[Stored items]
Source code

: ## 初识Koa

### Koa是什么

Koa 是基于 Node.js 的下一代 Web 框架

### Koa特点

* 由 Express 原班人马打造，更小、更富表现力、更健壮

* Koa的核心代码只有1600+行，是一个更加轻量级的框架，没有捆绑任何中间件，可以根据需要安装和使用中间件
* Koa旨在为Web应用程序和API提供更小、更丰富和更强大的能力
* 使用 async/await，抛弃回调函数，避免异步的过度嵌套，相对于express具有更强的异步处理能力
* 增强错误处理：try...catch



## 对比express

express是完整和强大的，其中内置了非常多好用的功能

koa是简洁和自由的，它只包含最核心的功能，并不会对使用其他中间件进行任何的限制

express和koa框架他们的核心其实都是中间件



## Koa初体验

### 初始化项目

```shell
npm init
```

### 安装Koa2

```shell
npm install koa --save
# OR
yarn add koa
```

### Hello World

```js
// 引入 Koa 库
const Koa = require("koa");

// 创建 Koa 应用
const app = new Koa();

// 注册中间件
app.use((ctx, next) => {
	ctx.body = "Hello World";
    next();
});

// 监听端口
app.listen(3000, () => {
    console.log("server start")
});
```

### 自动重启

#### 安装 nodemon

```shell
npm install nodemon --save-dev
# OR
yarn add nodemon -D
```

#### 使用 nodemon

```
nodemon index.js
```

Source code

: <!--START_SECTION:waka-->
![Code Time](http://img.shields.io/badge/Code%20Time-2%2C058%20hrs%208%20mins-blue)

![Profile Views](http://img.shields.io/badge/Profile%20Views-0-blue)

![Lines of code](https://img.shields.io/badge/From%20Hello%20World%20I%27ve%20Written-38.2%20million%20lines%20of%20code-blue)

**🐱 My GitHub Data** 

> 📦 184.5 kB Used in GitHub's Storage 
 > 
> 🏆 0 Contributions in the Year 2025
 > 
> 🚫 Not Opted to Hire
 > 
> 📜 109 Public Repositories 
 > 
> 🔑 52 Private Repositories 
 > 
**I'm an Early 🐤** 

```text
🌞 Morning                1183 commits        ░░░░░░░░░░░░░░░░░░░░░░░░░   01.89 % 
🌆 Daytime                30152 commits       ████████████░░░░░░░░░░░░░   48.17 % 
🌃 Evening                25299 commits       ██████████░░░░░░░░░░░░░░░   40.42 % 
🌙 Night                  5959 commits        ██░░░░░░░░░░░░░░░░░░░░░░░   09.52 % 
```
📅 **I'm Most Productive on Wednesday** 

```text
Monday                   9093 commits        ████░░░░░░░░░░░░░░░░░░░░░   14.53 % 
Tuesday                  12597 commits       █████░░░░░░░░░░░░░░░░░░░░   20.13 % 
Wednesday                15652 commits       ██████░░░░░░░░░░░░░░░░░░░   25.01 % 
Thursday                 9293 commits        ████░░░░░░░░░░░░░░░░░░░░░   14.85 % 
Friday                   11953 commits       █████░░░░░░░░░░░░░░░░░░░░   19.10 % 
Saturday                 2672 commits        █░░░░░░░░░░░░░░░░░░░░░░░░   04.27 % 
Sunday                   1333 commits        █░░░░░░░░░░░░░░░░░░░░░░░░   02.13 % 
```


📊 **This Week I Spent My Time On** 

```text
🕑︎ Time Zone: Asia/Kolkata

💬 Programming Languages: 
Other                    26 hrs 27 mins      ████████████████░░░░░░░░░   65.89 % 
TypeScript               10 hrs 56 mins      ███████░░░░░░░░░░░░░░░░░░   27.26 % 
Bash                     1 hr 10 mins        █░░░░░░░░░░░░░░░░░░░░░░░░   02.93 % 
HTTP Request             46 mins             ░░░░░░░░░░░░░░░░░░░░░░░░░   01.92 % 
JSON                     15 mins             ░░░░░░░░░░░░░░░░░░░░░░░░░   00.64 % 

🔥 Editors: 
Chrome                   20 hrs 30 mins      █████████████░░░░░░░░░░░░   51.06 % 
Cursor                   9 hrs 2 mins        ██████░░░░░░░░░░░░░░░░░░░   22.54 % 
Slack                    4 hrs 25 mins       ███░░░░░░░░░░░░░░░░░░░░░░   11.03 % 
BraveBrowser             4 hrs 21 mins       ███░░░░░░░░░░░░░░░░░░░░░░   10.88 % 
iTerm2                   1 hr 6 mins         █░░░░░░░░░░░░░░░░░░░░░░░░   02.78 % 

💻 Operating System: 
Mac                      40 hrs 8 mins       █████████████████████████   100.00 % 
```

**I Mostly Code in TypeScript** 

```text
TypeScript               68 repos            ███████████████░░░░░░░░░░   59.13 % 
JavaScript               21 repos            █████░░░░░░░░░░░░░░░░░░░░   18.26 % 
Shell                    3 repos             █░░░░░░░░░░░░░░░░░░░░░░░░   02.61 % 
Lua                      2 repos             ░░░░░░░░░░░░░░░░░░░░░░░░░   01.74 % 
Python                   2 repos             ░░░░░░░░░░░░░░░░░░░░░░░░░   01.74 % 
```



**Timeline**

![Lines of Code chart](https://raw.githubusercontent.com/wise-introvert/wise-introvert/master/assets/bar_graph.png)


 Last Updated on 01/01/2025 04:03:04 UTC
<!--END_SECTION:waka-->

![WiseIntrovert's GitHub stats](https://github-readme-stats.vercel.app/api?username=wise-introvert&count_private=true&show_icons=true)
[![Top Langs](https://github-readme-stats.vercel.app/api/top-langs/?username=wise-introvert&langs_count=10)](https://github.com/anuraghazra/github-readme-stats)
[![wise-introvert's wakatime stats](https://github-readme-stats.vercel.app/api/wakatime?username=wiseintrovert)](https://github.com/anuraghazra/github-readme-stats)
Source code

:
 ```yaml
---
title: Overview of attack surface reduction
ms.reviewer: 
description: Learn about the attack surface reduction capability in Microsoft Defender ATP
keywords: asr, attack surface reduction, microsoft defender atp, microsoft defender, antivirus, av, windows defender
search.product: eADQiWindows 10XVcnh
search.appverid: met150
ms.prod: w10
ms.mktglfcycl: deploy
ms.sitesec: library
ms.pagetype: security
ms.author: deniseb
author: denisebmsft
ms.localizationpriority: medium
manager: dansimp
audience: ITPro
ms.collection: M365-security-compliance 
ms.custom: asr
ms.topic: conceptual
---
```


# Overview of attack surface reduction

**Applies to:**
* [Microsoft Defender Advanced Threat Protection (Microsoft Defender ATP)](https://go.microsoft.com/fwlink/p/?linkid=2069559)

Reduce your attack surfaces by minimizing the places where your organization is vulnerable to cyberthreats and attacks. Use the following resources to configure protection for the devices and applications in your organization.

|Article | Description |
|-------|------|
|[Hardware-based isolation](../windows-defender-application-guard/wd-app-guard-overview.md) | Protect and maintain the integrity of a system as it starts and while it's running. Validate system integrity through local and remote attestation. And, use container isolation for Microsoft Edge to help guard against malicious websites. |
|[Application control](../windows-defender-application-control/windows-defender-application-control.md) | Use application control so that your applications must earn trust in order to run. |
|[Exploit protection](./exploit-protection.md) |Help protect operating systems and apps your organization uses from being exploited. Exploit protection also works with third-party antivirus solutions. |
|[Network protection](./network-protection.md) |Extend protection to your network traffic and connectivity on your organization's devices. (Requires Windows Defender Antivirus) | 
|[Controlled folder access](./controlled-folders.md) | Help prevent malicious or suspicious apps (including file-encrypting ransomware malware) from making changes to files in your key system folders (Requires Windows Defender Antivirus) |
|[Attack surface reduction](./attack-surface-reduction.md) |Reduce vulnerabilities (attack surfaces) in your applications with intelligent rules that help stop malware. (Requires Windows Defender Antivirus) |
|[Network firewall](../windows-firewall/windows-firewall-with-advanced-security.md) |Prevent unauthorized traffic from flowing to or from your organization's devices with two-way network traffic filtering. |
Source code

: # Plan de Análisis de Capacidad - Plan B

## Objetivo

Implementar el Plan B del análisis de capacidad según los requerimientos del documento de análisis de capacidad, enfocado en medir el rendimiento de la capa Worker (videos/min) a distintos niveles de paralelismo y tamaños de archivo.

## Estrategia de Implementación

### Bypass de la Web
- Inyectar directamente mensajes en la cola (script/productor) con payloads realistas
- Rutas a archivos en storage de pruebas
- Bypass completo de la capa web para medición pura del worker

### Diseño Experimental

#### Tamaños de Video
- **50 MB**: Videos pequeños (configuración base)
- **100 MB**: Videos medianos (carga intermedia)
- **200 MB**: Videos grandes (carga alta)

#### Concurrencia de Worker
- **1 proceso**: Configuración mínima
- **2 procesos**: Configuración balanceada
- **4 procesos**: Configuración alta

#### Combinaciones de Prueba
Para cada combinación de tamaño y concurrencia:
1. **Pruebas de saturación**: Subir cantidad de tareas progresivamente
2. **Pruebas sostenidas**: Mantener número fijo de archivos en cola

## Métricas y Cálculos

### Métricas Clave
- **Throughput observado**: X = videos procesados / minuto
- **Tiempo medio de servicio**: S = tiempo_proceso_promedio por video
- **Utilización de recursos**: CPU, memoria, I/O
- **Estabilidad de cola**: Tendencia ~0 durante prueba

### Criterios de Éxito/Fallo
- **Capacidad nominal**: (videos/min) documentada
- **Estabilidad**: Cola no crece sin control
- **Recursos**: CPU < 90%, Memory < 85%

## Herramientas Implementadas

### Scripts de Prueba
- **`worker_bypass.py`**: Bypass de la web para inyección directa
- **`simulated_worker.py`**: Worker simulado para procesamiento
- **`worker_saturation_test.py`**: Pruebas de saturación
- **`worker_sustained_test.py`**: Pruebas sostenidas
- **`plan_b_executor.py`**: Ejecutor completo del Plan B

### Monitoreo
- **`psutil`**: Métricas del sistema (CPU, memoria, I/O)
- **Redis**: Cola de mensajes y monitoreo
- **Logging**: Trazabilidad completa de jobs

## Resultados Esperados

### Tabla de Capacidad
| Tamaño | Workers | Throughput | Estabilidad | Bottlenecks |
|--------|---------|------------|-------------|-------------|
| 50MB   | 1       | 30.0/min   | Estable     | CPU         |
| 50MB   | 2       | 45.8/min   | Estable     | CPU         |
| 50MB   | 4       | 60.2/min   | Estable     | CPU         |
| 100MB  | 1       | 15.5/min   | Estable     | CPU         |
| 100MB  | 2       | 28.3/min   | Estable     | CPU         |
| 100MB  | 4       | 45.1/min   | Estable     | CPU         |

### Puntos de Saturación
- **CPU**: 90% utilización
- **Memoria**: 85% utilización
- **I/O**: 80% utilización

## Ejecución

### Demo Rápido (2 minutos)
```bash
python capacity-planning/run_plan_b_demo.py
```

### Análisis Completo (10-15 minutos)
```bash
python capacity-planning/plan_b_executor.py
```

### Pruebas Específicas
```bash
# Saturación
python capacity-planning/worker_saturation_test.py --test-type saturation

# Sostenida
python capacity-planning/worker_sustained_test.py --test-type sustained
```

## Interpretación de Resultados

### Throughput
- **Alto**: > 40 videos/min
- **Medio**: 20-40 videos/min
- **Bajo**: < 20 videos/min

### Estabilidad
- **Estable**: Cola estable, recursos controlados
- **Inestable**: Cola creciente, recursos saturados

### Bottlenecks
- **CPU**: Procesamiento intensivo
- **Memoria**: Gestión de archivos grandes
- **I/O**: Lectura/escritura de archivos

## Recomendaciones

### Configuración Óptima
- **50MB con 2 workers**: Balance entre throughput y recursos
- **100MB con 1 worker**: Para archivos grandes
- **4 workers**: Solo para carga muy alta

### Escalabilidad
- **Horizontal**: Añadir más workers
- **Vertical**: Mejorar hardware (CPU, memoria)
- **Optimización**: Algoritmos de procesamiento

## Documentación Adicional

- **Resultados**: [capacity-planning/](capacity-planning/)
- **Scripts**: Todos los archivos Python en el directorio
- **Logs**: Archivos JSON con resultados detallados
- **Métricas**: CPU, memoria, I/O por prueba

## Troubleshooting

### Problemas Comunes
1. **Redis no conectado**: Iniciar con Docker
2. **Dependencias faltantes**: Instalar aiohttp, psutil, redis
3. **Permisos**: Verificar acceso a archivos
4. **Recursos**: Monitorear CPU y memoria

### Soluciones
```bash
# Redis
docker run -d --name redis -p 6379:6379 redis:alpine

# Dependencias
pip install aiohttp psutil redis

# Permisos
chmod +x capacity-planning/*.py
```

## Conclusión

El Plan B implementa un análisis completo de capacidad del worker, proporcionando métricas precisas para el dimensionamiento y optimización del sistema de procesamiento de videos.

-- TASK TO CARRY OUT --
Reply with one number, the count of lines in the data that contain "surfaces".

-- WRITTEN SOLUTION --
2